>>>

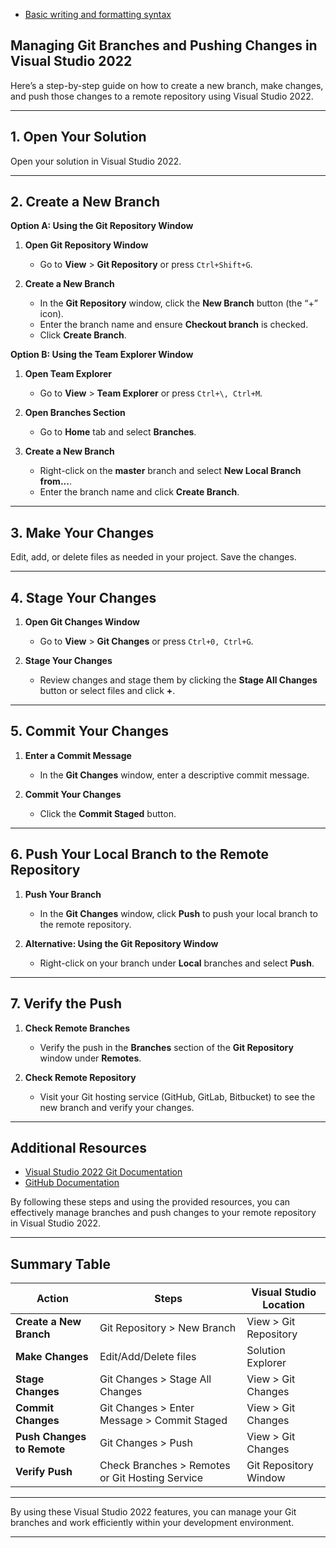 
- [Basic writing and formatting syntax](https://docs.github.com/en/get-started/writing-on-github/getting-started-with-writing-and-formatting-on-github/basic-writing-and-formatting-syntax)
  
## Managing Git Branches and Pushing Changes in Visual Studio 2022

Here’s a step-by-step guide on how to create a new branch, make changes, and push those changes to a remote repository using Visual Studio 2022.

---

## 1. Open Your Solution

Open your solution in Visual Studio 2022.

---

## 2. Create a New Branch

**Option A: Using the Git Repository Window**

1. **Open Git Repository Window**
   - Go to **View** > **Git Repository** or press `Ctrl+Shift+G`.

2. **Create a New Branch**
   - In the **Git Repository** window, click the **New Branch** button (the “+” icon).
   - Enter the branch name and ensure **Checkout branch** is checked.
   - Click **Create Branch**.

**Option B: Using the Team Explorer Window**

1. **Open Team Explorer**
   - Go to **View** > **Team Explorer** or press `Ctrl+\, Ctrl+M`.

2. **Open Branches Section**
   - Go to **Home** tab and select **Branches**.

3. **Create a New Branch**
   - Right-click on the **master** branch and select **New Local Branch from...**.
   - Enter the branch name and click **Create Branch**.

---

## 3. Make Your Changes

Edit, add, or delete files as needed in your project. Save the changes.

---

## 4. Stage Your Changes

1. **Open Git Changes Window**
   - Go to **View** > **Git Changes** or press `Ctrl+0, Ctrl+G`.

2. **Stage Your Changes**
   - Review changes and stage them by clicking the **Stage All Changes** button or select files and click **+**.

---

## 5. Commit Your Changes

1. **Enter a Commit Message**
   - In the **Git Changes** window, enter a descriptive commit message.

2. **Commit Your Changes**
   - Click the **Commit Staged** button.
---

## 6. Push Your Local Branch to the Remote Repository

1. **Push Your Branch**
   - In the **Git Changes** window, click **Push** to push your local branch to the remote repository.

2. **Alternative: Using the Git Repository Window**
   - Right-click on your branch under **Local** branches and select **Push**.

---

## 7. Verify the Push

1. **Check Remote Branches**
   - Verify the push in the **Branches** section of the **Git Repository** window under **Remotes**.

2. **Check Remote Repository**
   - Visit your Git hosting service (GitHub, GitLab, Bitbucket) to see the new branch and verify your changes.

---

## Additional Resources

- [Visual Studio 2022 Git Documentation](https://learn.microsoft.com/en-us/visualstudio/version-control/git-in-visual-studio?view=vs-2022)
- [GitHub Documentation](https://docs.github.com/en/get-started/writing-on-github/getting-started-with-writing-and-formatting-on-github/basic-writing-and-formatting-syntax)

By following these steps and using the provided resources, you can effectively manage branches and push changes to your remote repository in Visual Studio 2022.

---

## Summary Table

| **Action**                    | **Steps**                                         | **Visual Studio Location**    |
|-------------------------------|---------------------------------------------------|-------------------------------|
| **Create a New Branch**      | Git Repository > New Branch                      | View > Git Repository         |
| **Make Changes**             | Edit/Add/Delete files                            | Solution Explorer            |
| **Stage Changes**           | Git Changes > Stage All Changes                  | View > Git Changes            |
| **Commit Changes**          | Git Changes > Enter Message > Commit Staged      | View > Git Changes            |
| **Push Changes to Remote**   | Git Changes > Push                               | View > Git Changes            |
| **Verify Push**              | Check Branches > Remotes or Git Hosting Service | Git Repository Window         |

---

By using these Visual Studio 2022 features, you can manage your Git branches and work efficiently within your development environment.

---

<<<
>>>

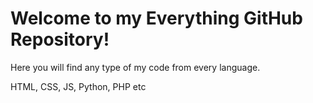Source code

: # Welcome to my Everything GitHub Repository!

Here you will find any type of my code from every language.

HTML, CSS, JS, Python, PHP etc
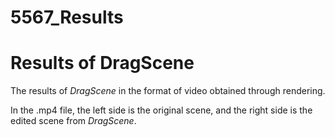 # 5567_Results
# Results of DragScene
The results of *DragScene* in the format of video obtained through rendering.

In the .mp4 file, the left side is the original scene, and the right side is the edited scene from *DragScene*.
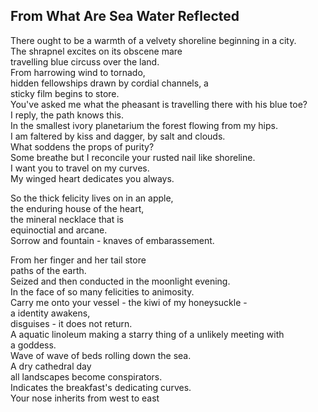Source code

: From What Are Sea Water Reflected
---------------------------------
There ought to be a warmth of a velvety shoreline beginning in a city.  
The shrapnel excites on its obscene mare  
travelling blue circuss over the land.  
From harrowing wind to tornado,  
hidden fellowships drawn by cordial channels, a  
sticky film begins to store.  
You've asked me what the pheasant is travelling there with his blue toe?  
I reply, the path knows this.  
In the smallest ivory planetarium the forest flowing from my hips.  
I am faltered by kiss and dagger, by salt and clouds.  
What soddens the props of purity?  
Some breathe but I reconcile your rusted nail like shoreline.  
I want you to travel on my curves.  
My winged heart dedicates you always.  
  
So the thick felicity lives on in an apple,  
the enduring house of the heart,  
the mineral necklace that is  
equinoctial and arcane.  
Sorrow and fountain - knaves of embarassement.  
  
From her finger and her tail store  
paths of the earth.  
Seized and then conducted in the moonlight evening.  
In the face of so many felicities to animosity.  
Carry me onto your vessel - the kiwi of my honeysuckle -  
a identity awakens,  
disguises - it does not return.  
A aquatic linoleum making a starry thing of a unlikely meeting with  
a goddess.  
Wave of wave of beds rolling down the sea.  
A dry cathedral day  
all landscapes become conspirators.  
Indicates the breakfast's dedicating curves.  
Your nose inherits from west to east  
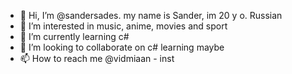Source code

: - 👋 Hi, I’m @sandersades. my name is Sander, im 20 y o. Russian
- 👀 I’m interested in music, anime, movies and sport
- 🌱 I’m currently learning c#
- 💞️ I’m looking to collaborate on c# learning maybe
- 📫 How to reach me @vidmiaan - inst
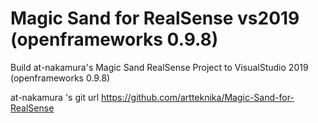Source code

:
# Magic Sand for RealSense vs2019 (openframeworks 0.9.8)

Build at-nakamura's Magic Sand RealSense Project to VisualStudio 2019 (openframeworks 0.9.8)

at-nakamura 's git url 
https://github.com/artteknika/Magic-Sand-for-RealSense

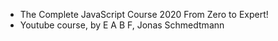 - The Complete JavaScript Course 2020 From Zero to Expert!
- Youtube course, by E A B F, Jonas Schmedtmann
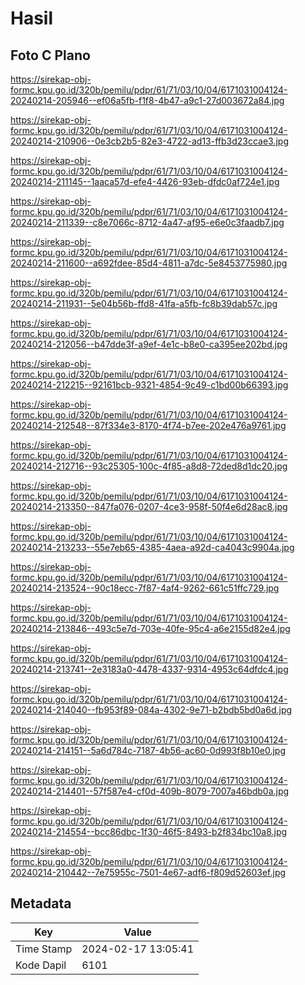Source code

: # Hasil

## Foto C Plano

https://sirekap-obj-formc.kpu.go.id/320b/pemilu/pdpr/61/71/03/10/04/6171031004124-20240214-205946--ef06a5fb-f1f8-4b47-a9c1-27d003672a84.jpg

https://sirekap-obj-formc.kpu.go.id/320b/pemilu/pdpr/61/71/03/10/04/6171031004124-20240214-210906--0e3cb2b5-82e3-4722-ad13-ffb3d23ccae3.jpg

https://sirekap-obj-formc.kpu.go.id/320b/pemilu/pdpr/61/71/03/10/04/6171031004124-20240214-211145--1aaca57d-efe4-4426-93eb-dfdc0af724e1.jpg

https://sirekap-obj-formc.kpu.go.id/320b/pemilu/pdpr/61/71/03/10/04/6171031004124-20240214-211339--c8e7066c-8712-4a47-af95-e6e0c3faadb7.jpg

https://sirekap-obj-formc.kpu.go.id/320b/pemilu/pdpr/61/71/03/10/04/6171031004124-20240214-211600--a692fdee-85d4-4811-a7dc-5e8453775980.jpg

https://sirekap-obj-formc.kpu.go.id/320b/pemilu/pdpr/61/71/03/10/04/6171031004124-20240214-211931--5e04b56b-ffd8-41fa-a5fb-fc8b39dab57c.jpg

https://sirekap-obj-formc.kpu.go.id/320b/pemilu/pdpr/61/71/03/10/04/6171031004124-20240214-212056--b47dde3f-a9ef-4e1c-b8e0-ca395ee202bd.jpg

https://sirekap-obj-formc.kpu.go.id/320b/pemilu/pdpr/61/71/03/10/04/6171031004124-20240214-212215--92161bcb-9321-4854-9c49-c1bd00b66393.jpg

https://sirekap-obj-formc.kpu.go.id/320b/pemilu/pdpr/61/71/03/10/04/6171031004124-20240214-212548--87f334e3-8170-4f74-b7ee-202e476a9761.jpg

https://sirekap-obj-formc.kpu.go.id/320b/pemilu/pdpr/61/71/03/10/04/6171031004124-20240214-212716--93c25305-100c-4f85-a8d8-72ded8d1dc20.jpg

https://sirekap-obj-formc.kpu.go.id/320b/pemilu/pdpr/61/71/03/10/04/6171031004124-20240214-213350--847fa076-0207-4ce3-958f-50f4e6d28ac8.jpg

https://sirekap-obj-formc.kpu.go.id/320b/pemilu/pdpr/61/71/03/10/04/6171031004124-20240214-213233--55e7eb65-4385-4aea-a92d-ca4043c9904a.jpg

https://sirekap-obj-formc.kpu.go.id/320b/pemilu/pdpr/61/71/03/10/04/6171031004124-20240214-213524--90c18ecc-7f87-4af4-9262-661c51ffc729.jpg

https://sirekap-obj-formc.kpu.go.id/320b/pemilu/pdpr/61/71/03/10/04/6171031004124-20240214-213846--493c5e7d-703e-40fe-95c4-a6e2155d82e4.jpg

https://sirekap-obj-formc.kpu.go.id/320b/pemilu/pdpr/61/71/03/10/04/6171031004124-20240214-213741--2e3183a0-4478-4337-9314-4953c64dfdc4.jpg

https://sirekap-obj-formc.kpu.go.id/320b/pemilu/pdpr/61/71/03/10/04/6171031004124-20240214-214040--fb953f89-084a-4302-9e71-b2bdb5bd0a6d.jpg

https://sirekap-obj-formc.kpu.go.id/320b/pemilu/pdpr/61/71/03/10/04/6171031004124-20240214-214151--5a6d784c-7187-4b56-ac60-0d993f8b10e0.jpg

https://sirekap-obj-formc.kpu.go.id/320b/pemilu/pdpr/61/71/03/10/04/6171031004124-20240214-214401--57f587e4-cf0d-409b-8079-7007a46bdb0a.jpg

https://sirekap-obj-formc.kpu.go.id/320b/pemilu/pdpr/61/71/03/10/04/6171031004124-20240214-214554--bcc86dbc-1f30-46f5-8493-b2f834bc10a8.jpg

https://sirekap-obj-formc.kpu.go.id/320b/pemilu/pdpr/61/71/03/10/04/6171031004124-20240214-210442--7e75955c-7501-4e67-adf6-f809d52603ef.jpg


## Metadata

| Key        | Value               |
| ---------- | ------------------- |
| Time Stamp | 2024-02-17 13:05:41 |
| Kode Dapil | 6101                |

<<<
>>>

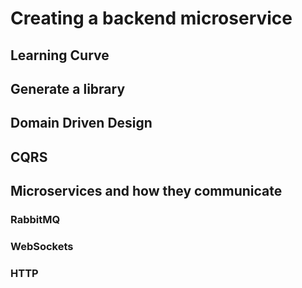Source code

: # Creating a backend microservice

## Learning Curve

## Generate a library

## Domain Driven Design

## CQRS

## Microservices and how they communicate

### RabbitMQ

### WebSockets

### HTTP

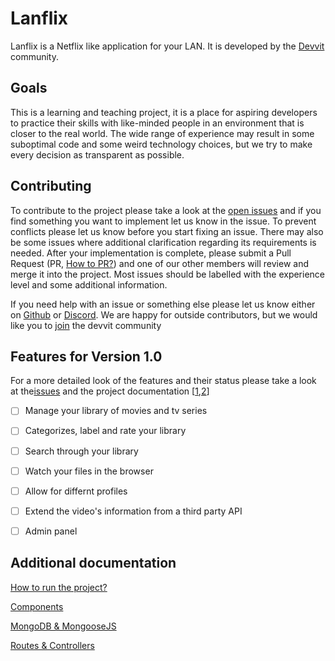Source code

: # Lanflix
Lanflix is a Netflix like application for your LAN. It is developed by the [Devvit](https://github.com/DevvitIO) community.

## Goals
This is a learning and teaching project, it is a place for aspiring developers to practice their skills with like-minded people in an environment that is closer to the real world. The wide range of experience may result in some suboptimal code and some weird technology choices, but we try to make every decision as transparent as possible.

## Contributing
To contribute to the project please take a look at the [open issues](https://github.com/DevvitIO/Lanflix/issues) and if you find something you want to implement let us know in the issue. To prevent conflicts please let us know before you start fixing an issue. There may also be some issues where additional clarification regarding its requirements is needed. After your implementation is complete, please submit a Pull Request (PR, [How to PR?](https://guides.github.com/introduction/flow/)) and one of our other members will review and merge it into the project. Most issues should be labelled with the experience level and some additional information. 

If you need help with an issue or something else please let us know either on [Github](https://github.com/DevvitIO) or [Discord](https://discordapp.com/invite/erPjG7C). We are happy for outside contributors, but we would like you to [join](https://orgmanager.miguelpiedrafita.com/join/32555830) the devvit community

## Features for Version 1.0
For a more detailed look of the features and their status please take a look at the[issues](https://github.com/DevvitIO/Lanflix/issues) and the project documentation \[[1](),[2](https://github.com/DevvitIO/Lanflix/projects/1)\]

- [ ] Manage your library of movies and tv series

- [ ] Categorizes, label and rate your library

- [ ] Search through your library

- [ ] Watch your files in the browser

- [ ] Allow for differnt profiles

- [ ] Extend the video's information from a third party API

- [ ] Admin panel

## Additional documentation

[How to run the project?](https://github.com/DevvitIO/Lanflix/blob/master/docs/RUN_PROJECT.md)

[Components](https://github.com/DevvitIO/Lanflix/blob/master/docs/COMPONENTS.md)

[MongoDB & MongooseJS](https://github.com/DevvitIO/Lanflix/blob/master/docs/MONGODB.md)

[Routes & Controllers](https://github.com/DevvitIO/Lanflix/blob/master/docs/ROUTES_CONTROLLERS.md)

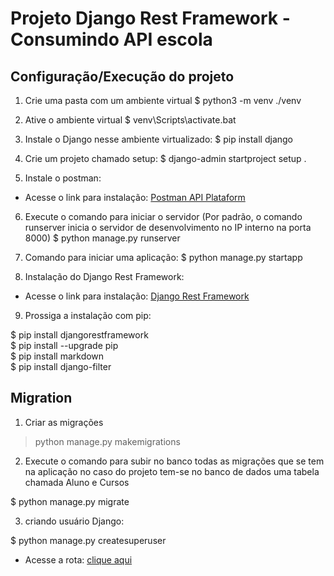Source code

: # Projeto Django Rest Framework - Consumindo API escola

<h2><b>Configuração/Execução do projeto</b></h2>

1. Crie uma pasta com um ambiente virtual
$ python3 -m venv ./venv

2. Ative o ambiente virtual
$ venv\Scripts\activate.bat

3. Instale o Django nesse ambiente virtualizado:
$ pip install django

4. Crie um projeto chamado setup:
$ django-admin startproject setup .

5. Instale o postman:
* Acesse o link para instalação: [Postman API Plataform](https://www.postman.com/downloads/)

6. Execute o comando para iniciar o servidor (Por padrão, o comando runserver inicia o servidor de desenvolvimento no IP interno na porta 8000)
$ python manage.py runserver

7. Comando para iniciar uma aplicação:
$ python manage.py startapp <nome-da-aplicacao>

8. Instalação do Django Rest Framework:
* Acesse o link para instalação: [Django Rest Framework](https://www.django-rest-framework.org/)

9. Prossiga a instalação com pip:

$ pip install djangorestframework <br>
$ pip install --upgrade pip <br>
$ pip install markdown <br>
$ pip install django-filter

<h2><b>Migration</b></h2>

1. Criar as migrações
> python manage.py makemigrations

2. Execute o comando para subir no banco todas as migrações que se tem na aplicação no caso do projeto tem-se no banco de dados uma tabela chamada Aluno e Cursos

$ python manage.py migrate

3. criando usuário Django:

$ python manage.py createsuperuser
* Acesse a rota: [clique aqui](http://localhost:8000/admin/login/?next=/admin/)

<<<

- [Requirement] In the material above, show every line where the word "curves" turns up.

- [Exercise output]
I want you to travel on my curves.  
Indicates the breakfast's dedicating curves.  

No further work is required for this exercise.